### EXERCISE DESCRIPTION
For the entries that appear below, write out the exact text and omit the pictures.

### Dataset entries
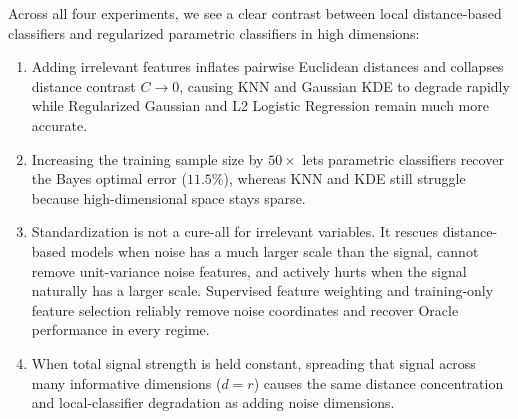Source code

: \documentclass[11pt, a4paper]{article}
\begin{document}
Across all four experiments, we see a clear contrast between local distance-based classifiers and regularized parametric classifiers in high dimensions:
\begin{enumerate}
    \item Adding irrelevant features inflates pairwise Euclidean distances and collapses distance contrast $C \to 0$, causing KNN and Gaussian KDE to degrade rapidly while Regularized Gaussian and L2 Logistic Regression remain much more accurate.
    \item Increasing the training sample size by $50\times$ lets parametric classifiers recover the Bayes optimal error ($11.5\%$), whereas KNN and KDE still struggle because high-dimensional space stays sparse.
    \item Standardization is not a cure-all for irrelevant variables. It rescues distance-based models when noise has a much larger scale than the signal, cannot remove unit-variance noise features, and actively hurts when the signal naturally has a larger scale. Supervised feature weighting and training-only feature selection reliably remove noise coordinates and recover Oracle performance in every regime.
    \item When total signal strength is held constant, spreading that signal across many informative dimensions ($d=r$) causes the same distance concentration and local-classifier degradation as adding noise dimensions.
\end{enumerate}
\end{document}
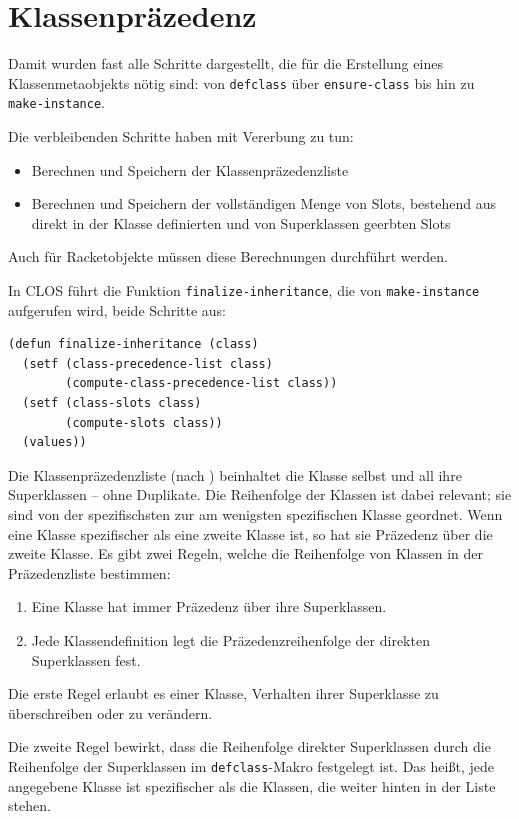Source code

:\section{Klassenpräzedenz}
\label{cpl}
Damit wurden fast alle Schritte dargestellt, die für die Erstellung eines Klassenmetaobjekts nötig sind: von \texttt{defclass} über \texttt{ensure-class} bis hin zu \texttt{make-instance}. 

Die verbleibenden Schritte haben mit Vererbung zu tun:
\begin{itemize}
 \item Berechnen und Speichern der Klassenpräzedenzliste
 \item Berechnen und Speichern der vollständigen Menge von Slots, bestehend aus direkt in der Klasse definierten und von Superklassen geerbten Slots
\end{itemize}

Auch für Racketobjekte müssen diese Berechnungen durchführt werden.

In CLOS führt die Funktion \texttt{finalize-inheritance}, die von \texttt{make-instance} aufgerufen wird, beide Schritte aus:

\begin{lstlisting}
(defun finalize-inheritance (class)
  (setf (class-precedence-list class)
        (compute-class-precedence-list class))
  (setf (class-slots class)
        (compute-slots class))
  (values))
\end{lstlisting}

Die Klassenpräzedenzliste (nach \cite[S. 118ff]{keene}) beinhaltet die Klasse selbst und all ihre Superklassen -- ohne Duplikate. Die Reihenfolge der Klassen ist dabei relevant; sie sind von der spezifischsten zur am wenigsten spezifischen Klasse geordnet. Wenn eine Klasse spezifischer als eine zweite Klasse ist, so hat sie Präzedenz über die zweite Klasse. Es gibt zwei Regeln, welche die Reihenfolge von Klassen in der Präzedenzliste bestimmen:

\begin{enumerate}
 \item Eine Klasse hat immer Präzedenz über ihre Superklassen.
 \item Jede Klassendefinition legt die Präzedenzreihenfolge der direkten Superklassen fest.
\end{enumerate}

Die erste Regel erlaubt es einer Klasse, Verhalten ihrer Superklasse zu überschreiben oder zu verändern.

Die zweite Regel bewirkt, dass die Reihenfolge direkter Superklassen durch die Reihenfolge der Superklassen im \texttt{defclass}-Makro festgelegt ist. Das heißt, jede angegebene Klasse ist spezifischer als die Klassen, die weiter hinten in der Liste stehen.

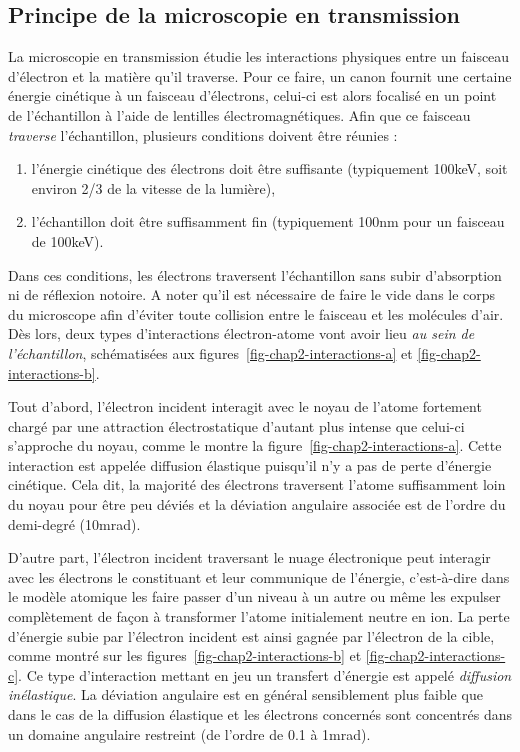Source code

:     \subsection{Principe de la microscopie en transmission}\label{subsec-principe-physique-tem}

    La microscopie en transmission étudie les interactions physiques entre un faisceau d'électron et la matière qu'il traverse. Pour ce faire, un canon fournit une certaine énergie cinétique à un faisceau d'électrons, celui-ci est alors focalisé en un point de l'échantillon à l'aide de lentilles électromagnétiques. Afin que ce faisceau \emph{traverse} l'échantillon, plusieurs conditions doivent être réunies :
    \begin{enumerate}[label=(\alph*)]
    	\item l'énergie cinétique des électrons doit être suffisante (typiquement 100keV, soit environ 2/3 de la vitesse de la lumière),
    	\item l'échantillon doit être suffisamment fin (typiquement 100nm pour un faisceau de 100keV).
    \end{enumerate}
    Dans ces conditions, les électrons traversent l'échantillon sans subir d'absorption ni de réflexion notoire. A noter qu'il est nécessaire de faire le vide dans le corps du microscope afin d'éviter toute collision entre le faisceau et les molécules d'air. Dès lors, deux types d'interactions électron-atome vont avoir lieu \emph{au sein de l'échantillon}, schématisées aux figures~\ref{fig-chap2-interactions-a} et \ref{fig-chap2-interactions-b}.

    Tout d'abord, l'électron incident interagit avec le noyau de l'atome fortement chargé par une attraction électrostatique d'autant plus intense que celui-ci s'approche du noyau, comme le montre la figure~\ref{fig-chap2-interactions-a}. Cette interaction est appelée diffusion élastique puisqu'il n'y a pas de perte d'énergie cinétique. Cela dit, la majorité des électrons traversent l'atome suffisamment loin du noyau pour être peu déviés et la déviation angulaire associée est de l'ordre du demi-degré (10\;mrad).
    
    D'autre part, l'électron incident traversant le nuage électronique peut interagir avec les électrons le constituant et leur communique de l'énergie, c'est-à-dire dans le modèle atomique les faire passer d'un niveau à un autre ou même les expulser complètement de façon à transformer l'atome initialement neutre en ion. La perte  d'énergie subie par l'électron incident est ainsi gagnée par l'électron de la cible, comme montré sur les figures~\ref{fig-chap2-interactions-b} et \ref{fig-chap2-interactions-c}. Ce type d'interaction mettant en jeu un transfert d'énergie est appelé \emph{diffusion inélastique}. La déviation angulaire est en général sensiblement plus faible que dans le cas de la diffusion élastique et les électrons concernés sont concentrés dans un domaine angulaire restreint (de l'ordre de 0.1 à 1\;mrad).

### RESPONSE AREA
Source code

: \documentclass[11pt, a4paper]{article}
\begin{document}
Across all four experiments, we see a clear contrast between local distance-based classifiers and regularized parametric classifiers in high dimensions:
\begin{enumerate}
    \item Adding irrelevant features inflates pairwise Euclidean distances and collapses distance contrast $C \to 0$, causing KNN and Gaussian KDE to degrade rapidly while Regularized Gaussian and L2 Logistic Regression remain much more accurate.
    \item Increasing the training sample size by $50\times$ lets parametric classifiers recover the Bayes optimal error ($11.5\%$), whereas KNN and KDE still struggle because high-dimensional space stays sparse.
    \item Standardization is not a cure-all for irrelevant variables. It rescues distance-based models when noise has a much larger scale than the signal, cannot remove unit-variance noise features, and actively hurts when the signal naturally has a larger scale. Supervised feature weighting and training-only feature selection reliably remove noise coordinates and recover Oracle performance in every regime.
    \item When total signal strength is held constant, spreading that signal across many informative dimensions ($d=r$) causes the same distance concentration and local-classifier degradation as adding noise dimensions.
\end{enumerate}
\end{document}
Source code

:\section{Klassenpräzedenz}
\label{cpl}
Damit wurden fast alle Schritte dargestellt, die für die Erstellung eines Klassenmetaobjekts nötig sind: von \texttt{defclass} über \texttt{ensure-class} bis hin zu \texttt{make-instance}. 

Die verbleibenden Schritte haben mit Vererbung zu tun:
\begin{itemize}
 \item Berechnen und Speichern der Klassenpräzedenzliste
 \item Berechnen und Speichern der vollständigen Menge von Slots, bestehend aus direkt in der Klasse definierten und von Superklassen geerbten Slots
\end{itemize}

Auch für Racketobjekte müssen diese Berechnungen durchführt werden.

In CLOS führt die Funktion \texttt{finalize-inheritance}, die von \texttt{make-instance} aufgerufen wird, beide Schritte aus:

\begin{lstlisting}
(defun finalize-inheritance (class)
  (setf (class-precedence-list class)
        (compute-class-precedence-list class))
  (setf (class-slots class)
        (compute-slots class))
  (values))
\end{lstlisting}

Die Klassenpräzedenzliste (nach \cite[S. 118ff]{keene}) beinhaltet die Klasse selbst und all ihre Superklassen -- ohne Duplikate. Die Reihenfolge der Klassen ist dabei relevant; sie sind von der spezifischsten zur am wenigsten spezifischen Klasse geordnet. Wenn eine Klasse spezifischer als eine zweite Klasse ist, so hat sie Präzedenz über die zweite Klasse. Es gibt zwei Regeln, welche die Reihenfolge von Klassen in der Präzedenzliste bestimmen:

\begin{enumerate}
 \item Eine Klasse hat immer Präzedenz über ihre Superklassen.
 \item Jede Klassendefinition legt die Präzedenzreihenfolge der direkten Superklassen fest.
\end{enumerate}

Die erste Regel erlaubt es einer Klasse, Verhalten ihrer Superklasse zu überschreiben oder zu verändern.

Die zweite Regel bewirkt, dass die Reihenfolge direkter Superklassen durch die Reihenfolge der Superklassen im \texttt{defclass}-Makro festgelegt ist. Das heißt, jede angegebene Klasse ist spezifischer als die Klassen, die weiter hinten in der Liste stehen.

Source code

:     \subsection{Principe de la microscopie en transmission}\label{subsec-principe-physique-tem}

    La microscopie en transmission étudie les interactions physiques entre un faisceau d'électron et la matière qu'il traverse. Pour ce faire, un canon fournit une certaine énergie cinétique à un faisceau d'électrons, celui-ci est alors focalisé en un point de l'échantillon à l'aide de lentilles électromagnétiques. Afin que ce faisceau \emph{traverse} l'échantillon, plusieurs conditions doivent être réunies :
    \begin{enumerate}[label=(\alph*)]
    	\item l'énergie cinétique des électrons doit être suffisante (typiquement 100keV, soit environ 2/3 de la vitesse de la lumière),
    	\item l'échantillon doit être suffisamment fin (typiquement 100nm pour un faisceau de 100keV).
    \end{enumerate}
    Dans ces conditions, les électrons traversent l'échantillon sans subir d'absorption ni de réflexion notoire. A noter qu'il est nécessaire de faire le vide dans le corps du microscope afin d'éviter toute collision entre le faisceau et les molécules d'air. Dès lors, deux types d'interactions électron-atome vont avoir lieu \emph{au sein de l'échantillon}, schématisées aux figures~\ref{fig-chap2-interactions-a} et \ref{fig-chap2-interactions-b}.

    Tout d'abord, l'électron incident interagit avec le noyau de l'atome fortement chargé par une attraction électrostatique d'autant plus intense que celui-ci s'approche du noyau, comme le montre la figure~\ref{fig-chap2-interactions-a}. Cette interaction est appelée diffusion élastique puisqu'il n'y a pas de perte d'énergie cinétique. Cela dit, la majorité des électrons traversent l'atome suffisamment loin du noyau pour être peu déviés et la déviation angulaire associée est de l'ordre du demi-degré (10\;mrad).
    
    D'autre part, l'électron incident traversant le nuage électronique peut interagir avec les électrons le constituant et leur communique de l'énergie, c'est-à-dire dans le modèle atomique les faire passer d'un niveau à un autre ou même les expulser complètement de façon à transformer l'atome initialement neutre en ion. La perte  d'énergie subie par l'électron incident est ainsi gagnée par l'électron de la cible, comme montré sur les figures~\ref{fig-chap2-interactions-b} et \ref{fig-chap2-interactions-c}. Ce type d'interaction mettant en jeu un transfert d'énergie est appelé \emph{diffusion inélastique}. La déviation angulaire est en général sensiblement plus faible que dans le cas de la diffusion élastique et les électrons concernés sont concentrés dans un domaine angulaire restreint (de l'ordre de 0.1 à 1\;mrad).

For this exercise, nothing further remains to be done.